Так сказали сёстры (и приобретённые, и позабытые дома), когда узнали о моём будущем в Монастыре.

         Нашим хозяином был знатный господин из пантеона небесных богов. Одни говорили, что он – властолюбивый и скупой, угрюмый и жестокий, другие же – что он уродлив, неказист и неуклюж, однако богат и с девочками своими обходителен; третьи утверждали, что он – пьянящей красоты душегуб (и, соответственно, желаем), но предприимчив и лукав (а, значит, своего не упускающий). Правду о нём удостоилось узнать и мне.

Или только мне?

Солнце лениво прижигало и без того удручённые земли. Вышки-молоты на горизонте застыли в одинаковых позах: носами склоняясь к некогда податливой и плодовитой, ныне – безжизненной и оцепенелой почве. Что это? Памятники прошлого, мира ушедших людей? Напоминание-назидание нам, оставшимся? Или чудо, коим способны владеть лишь боги? 

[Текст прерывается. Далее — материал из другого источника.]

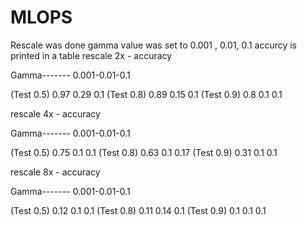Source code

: # MLOPS

Rescale was done 
gamma value was set to 0.001 , 0.01, 0.1
accurcy is printed in a table 
rescale 2x - accuracy

Gamma------- 0.001-0.01-0.1 

(Test 0.5)  0.97 0.29 0.1
(Test 0.8)  0.89 0.15 0.1
(Test 0.9)  0.8 0.1 0.1

rescale 4x - accuracy

Gamma------- 0.001-0.01-0.1 

(Test 0.5)  0.75 0.1 0.1
(Test 0.8)  0.63 0.1 0.17
(Test 0.9)  0.31 0.1 0.1

rescale 8x - accuracy

Gamma------- 0.001-0.01-0.1 

(Test 0.5)  0.12 0.1 0.1
(Test 0.8)  0.11 0.14 0.1
(Test 0.9)  0.1 0.1 0.1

         Моя семья получила моё согласие (нет) и в плату провизию на год вперёд (да). Старшая сестра – родная, с ребёнком на руках, в колыбели и ещё одним под сердцем – сказала, что будь так же чиста и непорочна, сама бы обратилась с предложением в Монастырь. Я ответила, что чистота её исчерпает себя окончательно после третьего опороса и третьего отца, а она фыркнула и, отвернувшись, отправила к средней сестре. Средняя сестра посмеялась моему недовольству: она мечтала о красоте, но красоте, которую предпочитают мужчины (не люди – мужчины). Я ответила, что опорочу своим поступком семью, а она запретила так думать, ибо пребывание в Монастыре есть великая честь и заслуга. Младшая сестра агукнула. Я ответила, что постараюсь вернуться и воочию лицезреть её взросление. И ушла.

         Родители тешили-утешали речами о том, что теперь – наконец! – заживут. Да и я тоже. Отец молился земле за мою красоту, а мать ликующе пересчитывала мешки с крупой, которые отстёгивал приехавший к полудню грузовик.

         – Она? – хмыкнул скрюченный мальчишка подле водителя.

         Старшая сестра пригрозила ему:

         – Будь ласковее! Эта девочка самого Господина.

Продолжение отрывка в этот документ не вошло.